## INSTRUCTIONS TO FOLLOW
Reproduce the whole listing below without its pictures, exactly as written.
━━━━━━━━━━
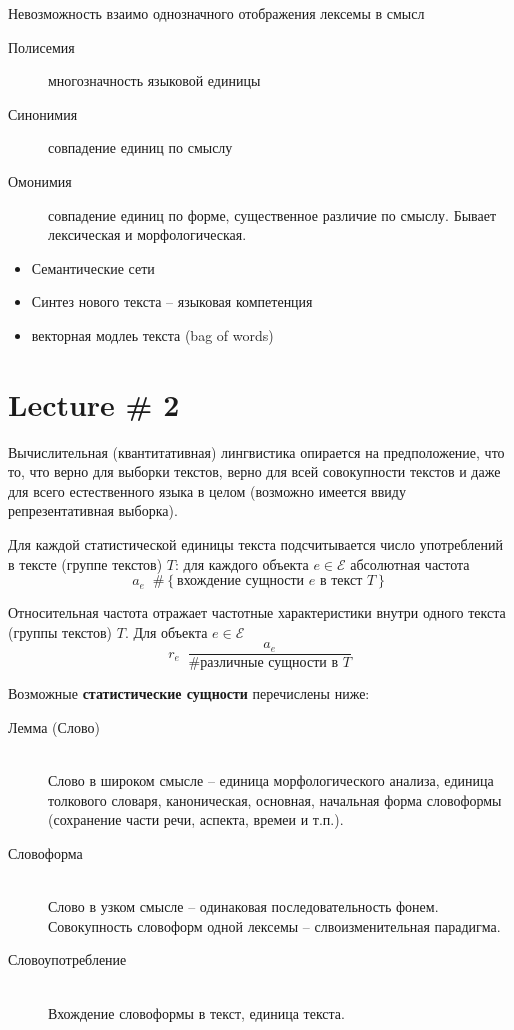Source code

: \documentclass[a4paper]{article}
\newcommand{\obj}[1]{{\left\{ #1 \right \}}}
\newcommand{\defn}{\mathop{\overset{\Delta}{=}}\nolimits}
\newcommand{\eng}[1]{\foreignlanguage{english}{#1}}
\begin{document}
Невозможность взаимо однозначного отображения лексемы в смысл
\begin{description}
	\item[Полисемия] многозначность языковой единицы
	\item[Синонимия] совпадение единиц по смыслу
	\item[Омонимия] совпадение единиц по форме, существенное различие по смыслу.
	Бывает лексическая и морфологическая.
\end{description}

\begin{itemize}
	\item Семантические сети
	\item Синтез нового текста -- языковая компетенция
	\item векторная модлеь текста (\eng{bag of words})
\end{itemize}


\section{Lecture \# 2} %
\label{sec:lecture_2}

Вычислительная (квантитативная) лингвистика опирается на предположение, что то, что верно для выборки текстов, верно для всей совокупности текстов и даже для всего естественного языка в целом (возможно имеется ввиду репрезентативная выборка).

Для каждой статистической единицы текста подсчитывается число употреблений в тексте (группе текстов) $T$:
для каждого объекта $e\in \mathcal{E}$ абсолютная частота
\[a_e \defn \#\obj{\text{вхождение сущности } e \text{ в текст } T}\]

Относительная частота отражает частотные характеристики внутри одного текста (группы текстов) $T$.
Для объекта $e\in \mathcal{E}$ \[r_e \defn \frac{a_e}{\#\text{различные сущности в } T}\]

Возможные \textbf{статистические сущности} перечислены ниже:
\begin{description}
	\item[Лемма (Слово)] \hfill\\
	Слово в широком смысле -- единица морфологического анализа, единица толкового словаря, каноническая, основная, начальная форма словоформы (сохранение части речи, аспекта, времеи и т.п.).
	\item[Словоформа] \hfill\\
	Слово в узком смысле -- одинаковая последовательность фонем. Совокупность словоформ одной лексемы -- слвоизменительная парадигма.
	\item[Словоупотребление] \hfill\\
	Вхождение словоформы в текст, единица текста.
\end{description}
\end{document}
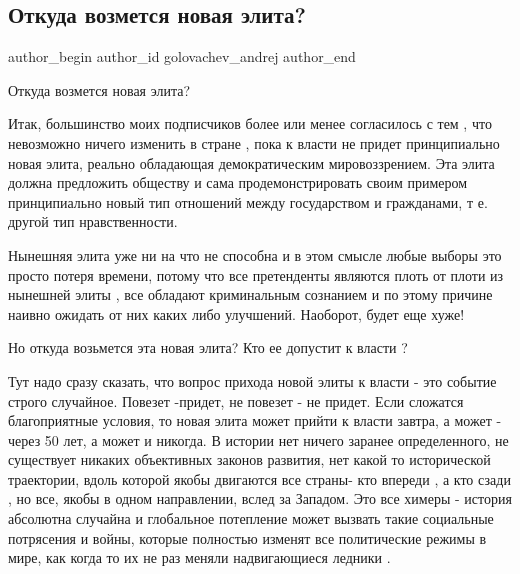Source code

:  
 
 
 
 
 
\subsection{Откуда   возмется новая элита?}
\label{sec:28_08_2021.fb.golovachev_andrej.1.ukraina_elita}
 
\ifcmt
 author_begin
   author_id golovachev_andrej
 author_end
\fi

Откуда   возмется новая элита?

Итак, большинство  моих подписчиков  более или менее согласилось  с тем ,  что
невозможно ничего  изменить в стране , пока к власти не придет принципиально
новая элита,  реально  обладающая  демократическим  мировоззрением.    Эта
элита должна предложить обществу и сама продемонстрировать своим примером
принципиально   новый тип отношений между  государством и гражданами, т е.
другой тип нравственности.

Нынешняя элита уже ни на что не способна и в этом смысле любые выборы это
просто потеря времени, потому  что все претенденты   являются плоть от плоти из
нынешней элиты , все  обладают криминальным сознанием и  по этому причине
наивно ожидать от них каких либо улучшений. Наоборот,  будет еще хуже!

Но откуда возьмется   эта новая элита?  Кто ее допустит к власти ? 

Тут надо сразу сказать, что вопрос прихода новой элиты к власти  - это событие
строго случайное. Повезет -придет, не повезет - не придет.   Если сложатся
благоприятные условия, то новая элита может прийти к власти завтра, а может -
через 50 лет, а может  и никогда.   В истории нет ничего заранее
определенного, не существует никаких  объективных законов развития, нет  какой
то исторической траектории, вдоль которой якобы двигаются все страны- кто
впереди , а кто сзади , но все, якобы  в одном направлении, вслед за Западом.
Это все химеры - история абсолютна случайна  и глобальное потепление может
вызвать такие социальные потрясения и войны, которые полностью изменят все
политические режимы в мире, как когда то их не раз меняли надвигающиеся ледники
.

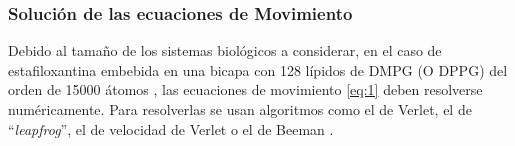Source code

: \documentclass[12pt]{article}
\begin{document}

\subsubsection{Solución de las ecuaciones de Movimiento}
Debido al tamaño de los sistemas biológicos a considerar, en el caso de estafiloxantina embebida en una bicapa con 128 lípidos de DMPG (O DPPG) del orden de 15000 átomos \cite{MelendezDelgado2018StudyingBilayers}, las ecuaciones de movimiento \eqref{eq:1} deben resolverse numéricamente. Para resolverlas se usan algoritmos como el de Verlet, el de ``\textit{leapfrog}'', el de velocidad de Verlet o el de Beeman \cite{Mazur1997CommonRevisited}.\\
\end{document}
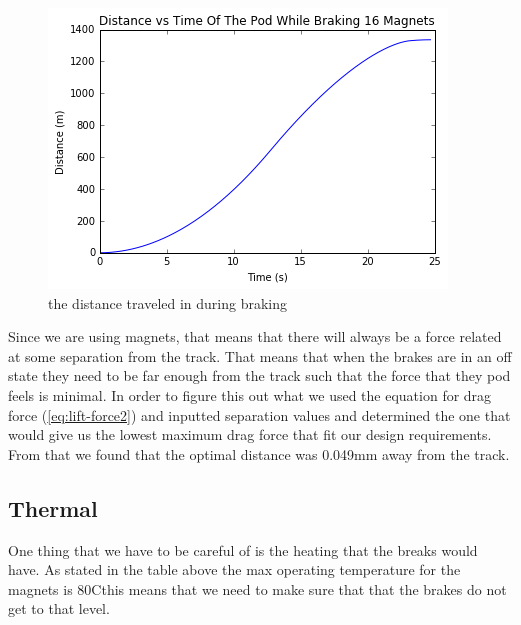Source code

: \documentclass[main.tex]{subfiles}
\begin{document}
    \begin{figure}
        \centering
        \includegraphics[width=\linewidth]{images/totaldistanceprofile}
        \caption{the distance traveled in during braking}
        \label{fig:distance-profile}
    \end{figure}
    
    Since we are using magnets, that means that there will always be a force related at some separation from the track. That means that when the brakes are in an off state they need to be far enough from the track such that the force that they pod feels is minimal. In order to figure this out what we used the equation for drag force (\ref{eq:lift-force2}) and inputted separation values and determined the one that would give us the lowest maximum drag force that fit our design requirements. From that we found that the optimal distance was 0.049mm away from the track.    
    
 
    \subsection{Thermal}
    One thing that we have to be careful of is the heating that the breaks would have. As stated in the table above the max operating temperature for the magnets is $80$C\textdegree this means that we need to make sure that that the brakes do not get to that level.\\
\end{document}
━━━━━━━━━━
## ANSWER SECTION
Source code

: \documentclass[a4paper]{article}
\newcommand{\obj}[1]{{\left\{ #1 \right \}}}
\newcommand{\defn}{\mathop{\overset{\Delta}{=}}\nolimits}
\newcommand{\eng}[1]{\foreignlanguage{english}{#1}}
\begin{document}
Невозможность взаимо однозначного отображения лексемы в смысл
\begin{description}
	\item[Полисемия] многозначность языковой единицы
	\item[Синонимия] совпадение единиц по смыслу
	\item[Омонимия] совпадение единиц по форме, существенное различие по смыслу.
	Бывает лексическая и морфологическая.
\end{description}

\begin{itemize}
	\item Семантические сети
	\item Синтез нового текста -- языковая компетенция
	\item векторная модлеь текста (\eng{bag of words})
\end{itemize}


\section{Lecture \# 2} %
\label{sec:lecture_2}

Вычислительная (квантитативная) лингвистика опирается на предположение, что то, что верно для выборки текстов, верно для всей совокупности текстов и даже для всего естественного языка в целом (возможно имеется ввиду репрезентативная выборка).

Для каждой статистической единицы текста подсчитывается число употреблений в тексте (группе текстов) $T$:
для каждого объекта $e\in \mathcal{E}$ абсолютная частота
\[a_e \defn \#\obj{\text{вхождение сущности } e \text{ в текст } T}\]

Относительная частота отражает частотные характеристики внутри одного текста (группы текстов) $T$.
Для объекта $e\in \mathcal{E}$ \[r_e \defn \frac{a_e}{\#\text{различные сущности в } T}\]

Возможные \textbf{статистические сущности} перечислены ниже:
\begin{description}
	\item[Лемма (Слово)] \hfill\\
	Слово в широком смысле -- единица морфологического анализа, единица толкового словаря, каноническая, основная, начальная форма словоформы (сохранение части речи, аспекта, времеи и т.п.).
	\item[Словоформа] \hfill\\
	Слово в узком смысле -- одинаковая последовательность фонем. Совокупность словоформ одной лексемы -- слвоизменительная парадигма.
	\item[Словоупотребление] \hfill\\
	Вхождение словоформы в текст, единица текста.
\end{description}
\end{document}
Source code

:  
 
 
 
 
 
\subsection{Откуда   возмется новая элита?}
\label{sec:28_08_2021.fb.golovachev_andrej.1.ukraina_elita}
 
\ifcmt
 author_begin
   author_id golovachev_andrej
 author_end
\fi

Откуда   возмется новая элита?

Итак, большинство  моих подписчиков  более или менее согласилось  с тем ,  что
невозможно ничего  изменить в стране , пока к власти не придет принципиально
новая элита,  реально  обладающая  демократическим  мировоззрением.    Эта
элита должна предложить обществу и сама продемонстрировать своим примером
принципиально   новый тип отношений между  государством и гражданами, т е.
другой тип нравственности.

Нынешняя элита уже ни на что не способна и в этом смысле любые выборы это
просто потеря времени, потому  что все претенденты   являются плоть от плоти из
нынешней элиты , все  обладают криминальным сознанием и  по этому причине
наивно ожидать от них каких либо улучшений. Наоборот,  будет еще хуже!

Но откуда возьмется   эта новая элита?  Кто ее допустит к власти ? 

Тут надо сразу сказать, что вопрос прихода новой элиты к власти  - это событие
строго случайное. Повезет -придет, не повезет - не придет.   Если сложатся
благоприятные условия, то новая элита может прийти к власти завтра, а может -
через 50 лет, а может  и никогда.   В истории нет ничего заранее
определенного, не существует никаких  объективных законов развития, нет  какой
то исторической траектории, вдоль которой якобы двигаются все страны- кто
впереди , а кто сзади , но все, якобы  в одном направлении, вслед за Западом.
Это все химеры - история абсолютна случайна  и глобальное потепление может
вызвать такие социальные потрясения и войны, которые полностью изменят все
политические режимы в мире, как когда то их не раз меняли надвигающиеся ледники
.

Source code

: \documentclass[12pt]{article}
\begin{document}

\subsubsection{Solución de las ecuaciones de Movimiento}
Debido al tamaño de los sistemas biológicos a considerar, en el caso de estafiloxantina embebida en una bicapa con 128 lípidos de DMPG (O DPPG) del orden de 15000 átomos \cite{MelendezDelgado2018StudyingBilayers}, las ecuaciones de movimiento \eqref{eq:1} deben resolverse numéricamente. Para resolverlas se usan algoritmos como el de Verlet, el de ``\textit{leapfrog}'', el de velocidad de Verlet o el de Beeman \cite{Mazur1997CommonRevisited}.\\
\end{document}
Source code

: \documentclass[main.tex]{subfiles}
\begin{document}
    \begin{figure}
        \centering
        \includegraphics[width=\linewidth]{images/totaldistanceprofile}
        \caption{the distance traveled in during braking}
        \label{fig:distance-profile}
    \end{figure}
    
    Since we are using magnets, that means that there will always be a force related at some separation from the track. That means that when the brakes are in an off state they need to be far enough from the track such that the force that they pod feels is minimal. In order to figure this out what we used the equation for drag force (\ref{eq:lift-force2}) and inputted separation values and determined the one that would give us the lowest maximum drag force that fit our design requirements. From that we found that the optimal distance was 0.049mm away from the track.    
    
 
    \subsection{Thermal}
    One thing that we have to be careful of is the heating that the breaks would have. As stated in the table above the max operating temperature for the magnets is $80$C\textdegree this means that we need to make sure that that the brakes do not get to that level.\\
\end{document}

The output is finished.